-- Activity --
Beneath this instruction is a listing. Transcribe from it only the stretch from the line with "### columnCount" through the line with "A callback used", both end lines included, exactly as written.

+++ Source data

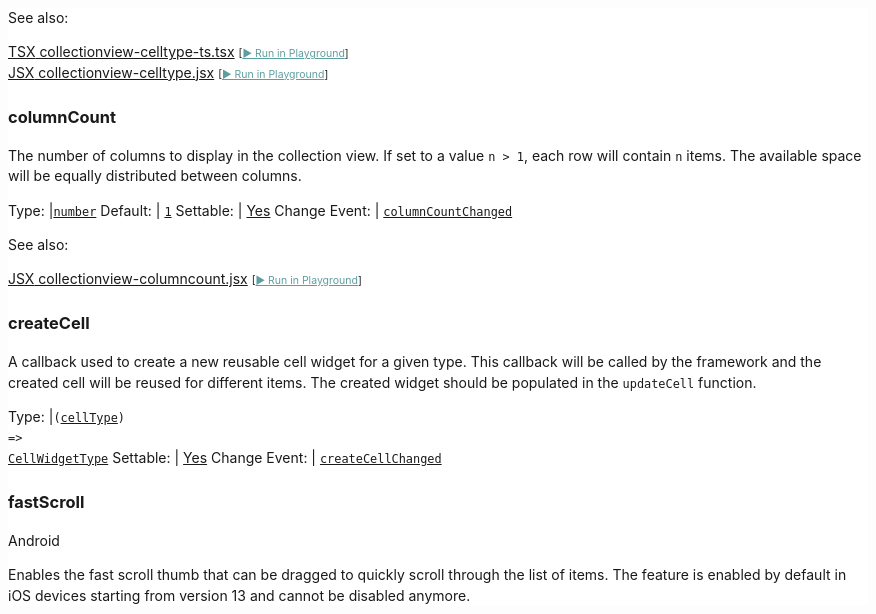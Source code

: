

See also:
  
[<span class='language tsx'>TSX</span> collectionview-celltype-ts.tsx](https://github.com/eclipsesource/tabris-js/tree/v3.9.0/snippets/collectionview-celltype-ts.tsx) <span style="font-size: 75%;">[<a href="https://playground.tabris.com/?gitref=v3.9.0&snippet=collectionview-celltype-ts.tsx" style="color: cadetblue;">► Run in Playground</a>]</span>  
[<span class='language jsx'>JSX</span> collectionview-celltype.jsx](https://github.com/eclipsesource/tabris-js/tree/v3.9.0/snippets/collectionview-celltype.jsx) <span style="font-size: 75%;">[<a href="https://playground.tabris.com/?gitref=v3.9.0&snippet=collectionview-celltype.jsx" style="color: cadetblue;">► Run in Playground</a>]</span>


### columnCount


The number of columns to display in the collection view. If set to a value `n > 1`, each row will contain `n` items. The available space will be equally distributed between columns.

Type: |<code style="white-space: nowrap"><a href="https://developer.mozilla.org/en-US/docs/Web/JavaScript/Data_structures#number_type" title="View &quot;number&quot; on MDN">number</a></code>
Default: | <code style="white-space: nowrap"><a href="https://developer.mozilla.org/en-US/docs/Web/JavaScript/Data_structures#number_type" title="View &quot;number&quot; on MDN">1</a></code>
Settable: | <a href="../widget-basics.html#widget-properties" >Yes</a>
Change Event: | [`columnCountChanged`](#columncountchanged)



See also:
  
[<span class='language jsx'>JSX</span> collectionview-columncount.jsx](https://github.com/eclipsesource/tabris-js/tree/v3.9.0/snippets/collectionview-columncount.jsx) <span style="font-size: 75%;">[<a href="https://playground.tabris.com/?gitref=v3.9.0&snippet=collectionview-columncount.jsx" style="color: cadetblue;">► Run in Playground</a>]</span>


### createCell


A callback used to create a new reusable cell widget for a given type. This callback will be called by the framework and the created cell will be reused for different items. The created widget should be populated in the `updateCell` function.

Type: |<code style="white-space: nowrap">(<a href="https://developer.mozilla.org/en-US/docs/Web/JavaScript/Data_structures#string_type" title="View &quot;string&quot; on MDN">cellType</a>) => <a href="#generics" title="Generic Parameter&quot;CellWidgetType&quot;">CellWidgetType</a></code>
Settable: | <a href="../widget-basics.html#widget-properties" >Yes</a>
Change Event: | [`createCellChanged`](#createcellchanged)




### fastScroll
<p class="platforms"><span class='android-tag' title='supported on Android'>Android</span></p>

Enables the fast scroll thumb that can be dragged to quickly scroll through the list of items. The feature is enabled by default in iOS devices starting from version 13 and cannot be disabled anymore.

++++++

-- Solution to this problem --
### columnCount


The number of columns to display in the collection view. If set to a value `n > 1`, each row will contain `n` items. The available space will be equally distributed between columns.

Type: |<code style="white-space: nowrap"><a href="https://developer.mozilla.org/en-US/docs/Web/JavaScript/Data_structures#number_type" title="View &quot;number&quot; on MDN">number</a></code>
Default: | <code style="white-space: nowrap"><a href="https://developer.mozilla.org/en-US/docs/Web/JavaScript/Data_structures#number_type" title="View &quot;number&quot; on MDN">1</a></code>
Settable: | <a href="../widget-basics.html#widget-properties" >Yes</a>
Change Event: | [`columnCountChanged`](#columncountchanged)



See also:
  
[<span class='language jsx'>JSX</span> collectionview-columncount.jsx](https://github.com/eclipsesource/tabris-js/tree/v3.9.0/snippets/collectionview-columncount.jsx) <span style="font-size: 75%;">[<a href="https://playground.tabris.com/?gitref=v3.9.0&snippet=collectionview-columncount.jsx" style="color: cadetblue;">► Run in Playground</a>]</span>


### createCell


A callback used to create a new reusable cell widget for a given type. This callback will be called by the framework and the created cell will be reused for different items. The created widget should be populated in the `updateCell` function.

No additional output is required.